Vefâtının sene-i devriyesi olan 7 Eylül günü vesilesiyle cihan padişahı Kânûnî Sultân Süleyman Hân’ı fütuhatı, hizmetleri ve zaferleriyle hatırlıyor, hayırla, minnetle ve şükranla yâd ediyoruz.
Osmanlı Devleti’ne en parlak devrini yaşatan Kânûnî Sultân Süleyman Hân, babası Yavuz Sultan Selim’den devraldığı toprakları her istikamette binlerce kilometrekare oranında (iki katından daha fazla) genişletmiş, hilafeti de İslam birliğinin tesisi ve devamı konusunda en etkin biçimde kullanmış büyük Türk sultanı ve 10. Osmanlı padişahıdır.
45 sene, 11 ay, 7 günlük saltanatıyla Osmanlı padişahları arasında en uzün süre tahtta kalan sultanın, 13 kadar sefere bizzat katıldığı, ömrünün 10 sene, 3 ay ve 5 gününü seferlerde geçirdiği nakledilmektedir.

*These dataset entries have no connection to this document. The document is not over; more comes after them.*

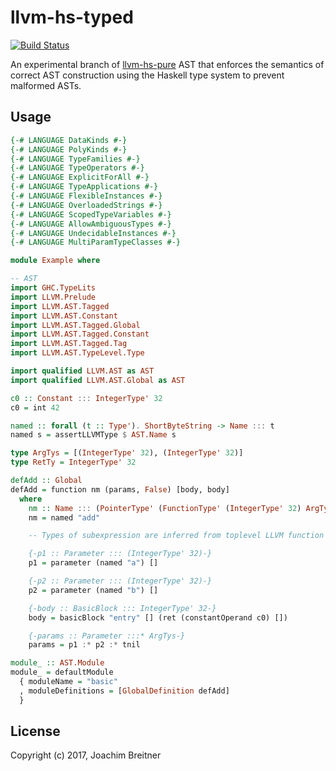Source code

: llvm-hs-typed
=============

[![Build Status](https://travis-ci.org/llvm-hs/llvm-hs-typed.svg?branch=master)](https://travis-ci.org/llvm-hs/llvm-hs-typed)

An experimental branch of
[llvm-hs-pure](https://hackage.haskell.org/package/llvm-hs-pure) AST that
enforces the semantics of correct AST construction using the Haskell type system
to prevent malformed ASTs.

Usage
-----

```haskell
{-# LANGUAGE DataKinds #-}
{-# LANGUAGE PolyKinds #-}
{-# LANGUAGE TypeFamilies #-}
{-# LANGUAGE TypeOperators #-}
{-# LANGUAGE ExplicitForAll #-}
{-# LANGUAGE TypeApplications #-}
{-# LANGUAGE FlexibleInstances #-}
{-# LANGUAGE OverloadedStrings #-}
{-# LANGUAGE ScopedTypeVariables #-}
{-# LANGUAGE AllowAmbiguousTypes #-}
{-# LANGUAGE UndecidableInstances #-}
{-# LANGUAGE MultiParamTypeClasses #-}

module Example where

-- AST
import GHC.TypeLits
import LLVM.Prelude
import LLVM.AST.Tagged
import LLVM.AST.Constant
import LLVM.AST.Tagged.Global
import LLVM.AST.Tagged.Constant
import LLVM.AST.Tagged.Tag
import LLVM.AST.TypeLevel.Type

import qualified LLVM.AST as AST
import qualified LLVM.AST.Global as AST

c0 :: Constant ::: IntegerType' 32
c0 = int 42

named :: forall (t :: Type'). ShortByteString -> Name ::: t
named s = assertLLVMType $ AST.Name s

type ArgTys = [(IntegerType' 32), (IntegerType' 32)]
type RetTy = IntegerType' 32

defAdd :: Global
defAdd = function nm (params, False) [body, body]
  where
    nm :: Name ::: (PointerType' (FunctionType' (IntegerType' 32) ArgTys) ('AddrSpace' 0))
    nm = named "add"

    -- Types of subexpression are inferred from toplevel LLVM function signature

    {-p1 :: Parameter ::: (IntegerType' 32)-}
    p1 = parameter (named "a") []

    {-p2 :: Parameter ::: (IntegerType' 32)-}
    p2 = parameter (named "b") []

    {-body :: BasicBlock ::: IntegerType' 32-}
    body = basicBlock "entry" [] (ret (constantOperand c0) [])

    {-params :: Parameter :::* ArgTys-}
    params = p1 :* p2 :* tnil

module_ :: AST.Module
module_ = defaultModule
  { moduleName = "basic"
  , moduleDefinitions = [GlobalDefinition defAdd]
  }
```

License
-------

Copyright (c) 2017, Joachim Breitner
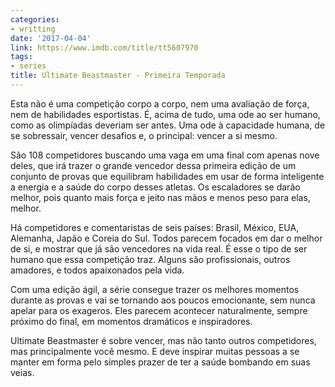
 ```yaml
---
categories:
- writting
date: '2017-04-04'
link: https://www.imdb.com/title/tt5607970
tags:
- series
title: Ultimate Beastmaster - Primeira Temporada
---
```


Esta não é uma competição corpo a corpo, nem uma avaliação de força, nem de habilidades esportistas. É, acima de tudo, uma ode ao ser humano, como as olimpíadas deveriam ser antes. Uma ode à capacidade humana, de se sobressair, vencer desafios e, o principal: vencer a si mesmo.

São 108 competidores buscando uma vaga em uma final com apenas nove deles, que irá trazer o grande vencedor dessa primeira edição de um conjunto de provas que equilibram habilidades em usar de forma inteligente a energia e a saúde do corpo desses atletas. Os escaladores se darão melhor, pois quanto mais força e jeito nas mãos e menos peso para elas, melhor.

Há competidores e comentaristas de seis países: Brasil, México, EUA, Alemanha, Japão e Coreia do Sul. Todos parecem focados em dar o melhor de si, e mostrar que já são vencedores na vida real. É esse o tipo de ser humano que essa competição traz. Alguns são profissionais, outros amadores, e todos apaixonados pela vida.

Com uma edição ágil, a série consegue trazer os melhores momentos durante as provas e vai se tornando aos poucos emocionante, sem nunca apelar para os exageros. Eles parecem acontecer naturalmente, sempre próximo do final, em momentos dramáticos e inspiradores.

Ultimate Beastmaster é sobre vencer, mas não tanto outros competidores, mas principalmente você mesmo. E deve inspirar muitas pessoas a se manter em forma pelo simples prazer de ter a saúde bombando em suas veias.

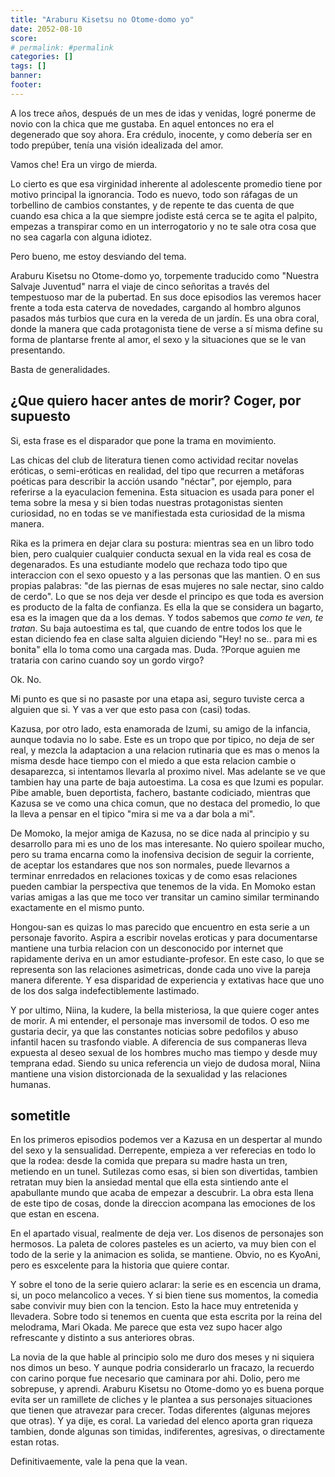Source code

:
 ```yaml
---
title: "Araburu Kisetsu no Otome-domo yo"
date: 2052-08-10
score:
# permalink: #permalink
categories: []
tags: []
banner:
footer:
---
```


A los trece años, después de un mes de idas y venidas, logré ponerme de novio con la chica que me gustaba. En aquel entonces no era el degenerado que soy ahora. Era crédulo, inocente, y como debería ser en todo prepúber, tenía una visión idealizada del amor.

Vamos che! Era un virgo de mierda.

Lo cierto es que esa virginidad inherente al adolescente promedio tiene por motivo principal la ignorancia. Todo es nuevo, todo son ráfagas de un torbellino de cambios constantes, y de repente te das cuenta de que cuando esa chica a la que siempre jodiste está cerca se te agita el palpito, empezas a transpirar como en un interrogatorio y no te sale otra cosa que no sea cagarla con alguna idiotez.

Pero bueno, me estoy desviando del tema.

Araburu Kisetsu no Otome-domo yo, torpemente traducido como "Nuestra Salvaje Juventud" narra el viaje de cinco señoritas a través del tempestuoso mar de la pubertad. En sus doce episodios las veremos hacer frente a toda esta caterva de novedades, cargando al hombro algunos pasados más turbios que cura en la vereda de un jardín. Es una obra coral, donde la manera que cada protagonista tiene de verse a sí misma define su forma de plantarse frente al amor, el sexo y la situaciones que se le van presentando.

Basta de generalidades.

## ¿Que quiero hacer antes de morir? Coger, por supuesto

Si, esta frase es el disparador que pone la trama en movimiento.

Las chicas del club de literatura tienen como actividad recitar novelas eróticas, o semi-eróticas en realidad, del tipo que recurren a metáforas poéticas para describir la acción usando "néctar", por ejemplo, para referirse a la eyaculacion femenina. Esta situacion es usada para poner el tema sobre la mesa y si bien todas nuestras protagonistas sienten curiosidad, no en todas se ve manifiestada esta curiosidad de la misma manera.

Rika es la primera en dejar clara su postura: mientras sea en un libro todo bien, pero cualquier cualquier conducta sexual en la vida real es cosa de degenarados. Es una estudiante modelo que rechaza todo tipo que interaccion con el sexo opuesto y a las personas que las mantien. O en sus propias palabras: "de las piernas de esas mujeres no sale nectar, sino caldo de cerdo". Lo que se nos deja ver desde el principo es que toda es aversion es producto de la falta de confianza. Es ella la que se considera un bagarto, esa es la imagen que da a los demas. Y todos sabemos que _como te ven, te tratan_. Su baja autoestima es tal, que cuando de entre todos los que le estan diciendo fea en clase salta alguien diciendo "Hey! no se.. para mi es bonita" ella lo toma como una cargada mas. Duda. ?Porque aguien me trataria con carino cuando soy un gordo virgo?

Ok. No.

Mi punto es que si no pasaste por una etapa asi, seguro tuviste cerca a alguien que si. Y vas a ver que esto pasa con (casi) todas.

Kazusa, por otro lado, esta enamorada de Izumi, su amigo de la infancia, aunque todavia no lo sabe. Este es un tropo que por tipico, no deja de ser real, y mezcla la adaptacion a una relacion rutinaria que es mas o menos la misma desde hace tiempo con el miedo a que esta relacion cambie o desaparezca, si intentamos llevarla al proximo nivel. Mas adelante se ve que tambien hay una parte de baja autoestima. La cosa es que Izumi es popular. Pibe amable, buen deportista, fachero, bastante codiciado, mientras que Kazusa se ve como una chica comun, que no destaca del promedio, lo que la lleva a pensar en el tipico "mira si me va a dar bola a mi".

De Momoko, la mejor amiga de Kazusa, no se dice nada al principio y su desarrollo para mi es uno de los mas interesante. No quiero spoilear mucho, pero su trama encarna como la inofensiva decision de seguir la corriente, de aceptar los estandares que nos son normales, puede llevarnos a terminar enrredados en relaciones toxicas y de como esas relaciones pueden cambiar la perspectiva que tenemos de la vida. En Momoko estan varias amigas a las que me toco ver transitar un camino similar terminando exactamente en el mismo punto.

Hongou-san es quizas lo mas parecido que encuentro en esta serie a un personaje favorito. Aspira a escribir novelas eroticas y para documentarse mantiene una turbia relacion con un desconocido por internet que rapidamente deriva en un amor estudiante-profesor. En este caso, lo que se representa son las relaciones asimetricas, donde cada uno vive la pareja manera diferente. Y esa disparidad de experiencia y extativas hace que uno de los dos salga indefectiblemente lastimado.

Y por ultimo, Niina, la kudere, la bella misteriosa, la que quiere coger antes de morir. A mi entender, el personaje mas inversomil de todos. O eso me gustaria decir, ya que las constantes noticias sobre pedofilos y abuso infantil hacen su trasfondo viable. A diferencia de sus companeras lleva expuesta al deseo sexual de los hombres mucho mas tiempo y desde muy temprana edad. Siendo su unica referencia un viejo de dudosa moral, Niina mantiene una vision distorcionada de la sexualidad y las relaciones humanas.

## sometitle

En los primeros episodios podemos ver a Kazusa en un despertar al mundo del sexo y la sensualidad. Derrepente, empieza a ver referecias en todo lo que la rodea: desde la comida que prepara su madre hasta un tren, metiendo en un tunel. Sutilezas como esas, si bien son divertidas, tambien retratan muy bien la ansiedad mental que ella esta sintiendo ante el apabullante mundo que acaba de empezar a descubrir. La obra esta llena de este tipo de cosas, donde la direccion acompana las emociones de los que estan en escena.

En el apartado visual, realmente de deja ver. Los disenos de personajes son hermosos. La paleta de colores pasteles es un acierto, va muy bien con el todo de la serie y la animacion es solida, se mantiene. Obvio, no es KyoAni, pero es esxcelente para la historia que quiere contar.

Y sobre el tono de la serie quiero aclarar: la serie es en escencia un drama, si, un poco melancolico a veces. Y si bien tiene sus momentos, la comedia sabe convivir muy bien con la tencion. Esto la hace muy entretenida y llevadera. Sobre todo si tenemos en cuenta que esta escrita por la reina del melodrama, Mari Okada. Me parece que esta vez supo hacer algo refrescante y distinto a sus anteriores obras.

La novia de la que hable al principio solo me duro dos meses y ni siquiera nos dimos un beso. Y aunque podria considerarlo un fracazo, la recuerdo con carino porque fue necesario que caminara por ahi. Dolio, pero me sobrepuse, y aprendi. Araburu Kisetsu no Otome-domo yo es buena porque evita ser un ramillete de cliches y le plantea a sus personajes situaciones que tienen que atravezar para crecer. Todas diferentes (algunas mejores que otras). Y ya dije, es coral. La variedad del elenco aporta gran riqueza tambien, donde algunas son timidas, indiferentes, agresivas, o directamente estan rotas.

Definitivaemente, vale la pena que la vean.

Adaleti kadar mücahid kimliğiyle de ön plana çıkan büyük padişahın son seferi ise Zigetvar Seferi oldu. Kânûnî Sultân Süleyman, yaşı hayli ilerlemiş olmasına rağmen seferden geri durmayı kabul etmemişti. Yaklaşık 1500 kilometre mesafe, orduyla birlikte at üzerinde aşıldı ve Macaristan’daki Zigetvar Kalesi’ne ulaşıldı.
Hastalığı ve Vefatı
33 gün süren kuşatmanın artık son günüydü ve düşmana son darbeler indiriliyordu. Padişahın rahatsızlığı bu son günde ziyadesiyle arttı. Artık yapılabilecek bir şey kalmamıştı ve 72 yaşında bulunduğu sırada, 7 Eylül 1566 tarihinde ruhunu Cenab-ı Hakk’a teslim etti. Vefat haberi, Sadrazam Sokullu Mehmet Paşa’nın direktifiyle bir süre gizlendi. Cenaze, İstanbul’a ulaştırılana kadar iki ayrı cenaze namazı kılındı.
Cenazeyi beraberinde getiren güzide topluluğun İstanbul’a vasıl olmalarının ardından üçüncü ve son cenaze namazı, Şeyhülislam Ebussuud Efendi (Rahmetullahi Aleyh) tarafından kıldırıldı ve sultanın cenazesi, kendi yaptırdığı Süleymaniye Külliyesine – günümüzde türbesinin bulunduğu yere – defnedildi. Mevla Te‘âlâ hizmetlerini kabul ve makbul eylesin.